**What you will do**
Look through the lines below and extract any with the word "environment".

Collected data:
╔══

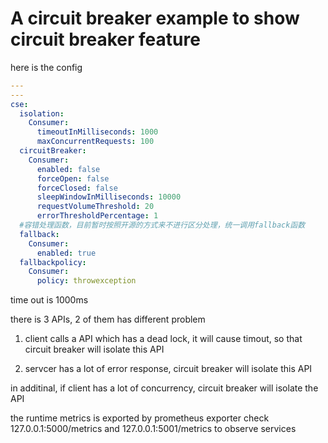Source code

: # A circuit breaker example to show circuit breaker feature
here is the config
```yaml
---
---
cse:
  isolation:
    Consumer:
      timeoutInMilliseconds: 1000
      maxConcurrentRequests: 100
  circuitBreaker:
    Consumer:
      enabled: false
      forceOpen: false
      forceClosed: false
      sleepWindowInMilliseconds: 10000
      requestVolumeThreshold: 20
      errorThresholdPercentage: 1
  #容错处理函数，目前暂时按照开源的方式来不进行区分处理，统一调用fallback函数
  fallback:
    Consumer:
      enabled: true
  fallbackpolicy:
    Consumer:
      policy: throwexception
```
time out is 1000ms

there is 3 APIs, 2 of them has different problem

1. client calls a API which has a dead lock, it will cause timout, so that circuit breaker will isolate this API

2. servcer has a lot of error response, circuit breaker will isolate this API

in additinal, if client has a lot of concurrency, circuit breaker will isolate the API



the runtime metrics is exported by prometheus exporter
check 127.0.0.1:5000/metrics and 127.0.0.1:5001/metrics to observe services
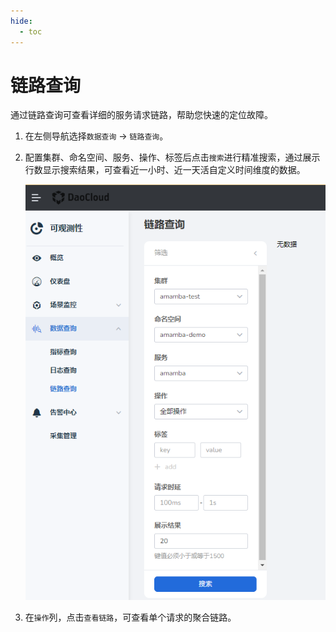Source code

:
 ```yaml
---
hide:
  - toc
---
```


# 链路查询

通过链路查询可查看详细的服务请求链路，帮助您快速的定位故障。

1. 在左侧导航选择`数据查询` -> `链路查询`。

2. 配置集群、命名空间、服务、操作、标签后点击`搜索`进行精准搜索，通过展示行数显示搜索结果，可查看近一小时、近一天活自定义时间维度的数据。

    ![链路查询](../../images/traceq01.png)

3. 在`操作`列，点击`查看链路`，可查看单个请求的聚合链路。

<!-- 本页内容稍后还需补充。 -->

╚══
╔══

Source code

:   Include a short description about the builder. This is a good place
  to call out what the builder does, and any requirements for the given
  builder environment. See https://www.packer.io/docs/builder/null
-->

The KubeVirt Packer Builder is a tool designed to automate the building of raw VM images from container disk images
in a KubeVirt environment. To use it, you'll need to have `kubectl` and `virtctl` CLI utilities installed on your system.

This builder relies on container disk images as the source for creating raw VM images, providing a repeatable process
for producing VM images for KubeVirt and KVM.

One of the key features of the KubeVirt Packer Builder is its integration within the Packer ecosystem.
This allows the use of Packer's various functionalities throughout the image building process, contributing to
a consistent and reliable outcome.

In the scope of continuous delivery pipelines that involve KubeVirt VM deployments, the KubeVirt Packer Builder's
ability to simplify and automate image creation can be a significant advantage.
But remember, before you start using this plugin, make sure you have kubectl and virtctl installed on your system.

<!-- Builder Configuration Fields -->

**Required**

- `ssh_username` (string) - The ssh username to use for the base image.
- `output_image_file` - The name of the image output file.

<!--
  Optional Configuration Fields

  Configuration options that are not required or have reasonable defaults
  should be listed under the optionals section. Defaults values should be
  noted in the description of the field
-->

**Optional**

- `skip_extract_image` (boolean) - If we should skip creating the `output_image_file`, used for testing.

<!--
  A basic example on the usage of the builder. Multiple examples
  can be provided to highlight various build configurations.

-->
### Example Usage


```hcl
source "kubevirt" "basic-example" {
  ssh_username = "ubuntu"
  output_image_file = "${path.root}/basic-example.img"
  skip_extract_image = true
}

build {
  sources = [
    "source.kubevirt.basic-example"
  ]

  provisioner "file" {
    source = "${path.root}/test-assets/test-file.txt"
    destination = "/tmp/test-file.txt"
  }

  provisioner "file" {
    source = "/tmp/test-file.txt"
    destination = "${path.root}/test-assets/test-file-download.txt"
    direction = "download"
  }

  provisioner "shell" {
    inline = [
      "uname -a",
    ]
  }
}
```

╚══
╔══

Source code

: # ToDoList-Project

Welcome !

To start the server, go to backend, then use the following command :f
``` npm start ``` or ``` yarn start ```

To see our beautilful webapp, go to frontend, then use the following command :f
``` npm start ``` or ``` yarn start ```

╚══

**Reply to the exercise**
  builder environment. See https://www.packer.io/docs/builder/null
in a KubeVirt environment. To use it, you'll need to have `kubectl` and `virtctl` CLI utilities installed on your system.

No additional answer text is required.